KRILLIN: So... Vegeta's a Super Saiyan.

GOKI: Yup.

TIEN: Yeah, whatever. Did you catch the name of his attack, though?

PICCOLO: I know, right? "Big Bang Attack"?

NAIL: Uh, I don't know. This coming from Mr. "Special Beam Cannon"?

PICCOLO: Hey, why don't you try coming up with a better name for an attack?

NAIL: How about... "Devil Drill Beam"?

PICCOLO: What about "Spiral Death Beam"?

NAIL: "Doom Laser"!

PICCOLO: "Rail Beam"!

NAIL: "Nail Gun"?

PICCOLO: Shit, that's good.

KRILLIN & GOKI: What?

PICCOLO: What?

We now cut to Vegeta flying after Android 20

VEGETA: (thinking) So, just because he's a machine I can't feel his energy? That doesn't make any sense! Energy sensing's bullshit. (lands on a rock, out loud) Hey, why you hidin'? You scared 'cause I blew up your friend? I'd call it your sex-bot, but as you're currently demonstrating, you don't have any balls!

We now cut to Android 20 hiding nearby behind a rock

ANDROID 20: Yes, she's desperate to find me. I'll just have to wait her out...

VEGETA: Aw, man... sure do feel winded after blowing up your robo-sexual life partner! Sure would suck if you jumped me and took my energy! Oh, no! Some dust in my eyes! This is the worst! (nothing happens) GET THE FUCK OUT HERE! (prepares an energy blast)

KRILLIN: Hey, Vegeta!
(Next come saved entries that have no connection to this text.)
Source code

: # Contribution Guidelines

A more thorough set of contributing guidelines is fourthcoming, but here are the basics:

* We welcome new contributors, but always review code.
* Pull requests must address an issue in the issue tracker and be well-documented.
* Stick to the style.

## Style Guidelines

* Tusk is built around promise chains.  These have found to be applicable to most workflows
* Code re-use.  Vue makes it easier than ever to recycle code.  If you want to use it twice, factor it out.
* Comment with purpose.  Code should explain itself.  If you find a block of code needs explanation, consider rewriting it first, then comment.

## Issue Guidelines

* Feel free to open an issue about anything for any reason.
We finally caught up an-- (sees Vegeta charging the blast) Oh, God, no!

GOKI: Wait don't—

VEGETA: HAAAA!!

But she was cut off by Vegeta firing the blast at the cliffs, causing Android 20 to jumps out of his hiding place and absorb the blast

ANDROID 20: And now your energy is mine!

VEGETA: But that's exactly what I was planning on. I knew you couldn't resist jumping out to suckle on my Super Saiyan teat! And now you're mine! All mine, you old le-- (Android 20 retreats by bouncing off some cliffs, making a spring noise from Sonic the Hedgehog) Hey! Get back here, I wasn't done! (bounces off after Android 20, making the same spring noise, and lands on another rock) This tactical shit's getting really old! Now you get out here and fight me blindly like a man! Or a man-droid...

The camera pans up to reveal Android 20 standing upside down from a cliff

ANDROID 20: (thinking) Yes, you may be a Super Saiyan, Vegeta, but you're still just an arrogant little brat, aren't you?

VEGETA: Olly olly oxen bitch!

ANDROID 20: (lands on the ground, thinking) Well, while you continue to prattle on, I shall make my escape and-- (sees Gohan on top of a cliff) Oh, they followed me... No matter, I'll just head the other way and-- (sees Tien searchin in that area) Okay, fine. I'll just maneuver back where I came fro-- (sees Krillin in another area) WHY THE HELL IS HE EVEN HERE!? Then again... (notices Piccolo in the sky) at my age, I could use more greens in my diet.